> [ACTIVITY]: Quote exactly the lines spanning from the top of the data below to the line that contains "Note here that", including both.

> [Stored items from a collection]:
# # # # #
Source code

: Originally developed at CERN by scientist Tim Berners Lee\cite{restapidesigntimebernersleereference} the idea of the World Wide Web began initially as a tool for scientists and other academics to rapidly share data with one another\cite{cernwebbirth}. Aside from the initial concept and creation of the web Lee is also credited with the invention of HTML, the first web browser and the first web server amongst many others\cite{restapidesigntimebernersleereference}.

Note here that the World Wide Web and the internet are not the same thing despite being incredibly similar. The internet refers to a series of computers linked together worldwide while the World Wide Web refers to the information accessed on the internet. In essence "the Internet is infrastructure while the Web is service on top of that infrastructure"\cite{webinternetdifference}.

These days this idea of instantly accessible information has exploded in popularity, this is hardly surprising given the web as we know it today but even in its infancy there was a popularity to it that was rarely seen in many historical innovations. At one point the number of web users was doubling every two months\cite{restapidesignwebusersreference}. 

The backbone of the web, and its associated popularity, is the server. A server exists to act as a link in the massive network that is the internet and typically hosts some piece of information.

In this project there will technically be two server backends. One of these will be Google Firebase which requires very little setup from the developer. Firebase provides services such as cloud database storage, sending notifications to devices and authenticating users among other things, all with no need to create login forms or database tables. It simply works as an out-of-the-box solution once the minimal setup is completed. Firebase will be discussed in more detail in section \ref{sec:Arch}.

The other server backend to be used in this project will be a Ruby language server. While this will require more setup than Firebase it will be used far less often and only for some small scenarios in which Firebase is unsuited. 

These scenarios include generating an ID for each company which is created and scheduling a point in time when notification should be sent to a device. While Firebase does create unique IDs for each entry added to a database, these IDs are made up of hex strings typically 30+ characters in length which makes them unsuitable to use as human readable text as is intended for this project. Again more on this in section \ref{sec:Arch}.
# # # # #
> [EXERCISE SOLUTION]:
Source code

: Originally developed at CERN by scientist Tim Berners Lee\cite{restapidesigntimebernersleereference} the idea of the World Wide Web began initially as a tool for scientists and other academics to rapidly share data with one another\cite{cernwebbirth}. Aside from the initial concept and creation of the web Lee is also credited with the invention of HTML, the first web browser and the first web server amongst many others\cite{restapidesigntimebernersleereference}.

Note here that the World Wide Web and the internet are not the same thing despite being incredibly similar. The internet refers to a series of computers linked together worldwide while the World Wide Web refers to the information accessed on the internet. In essence "the Internet is infrastructure while the Web is service on top of that infrastructure"\cite{webinternetdifference}.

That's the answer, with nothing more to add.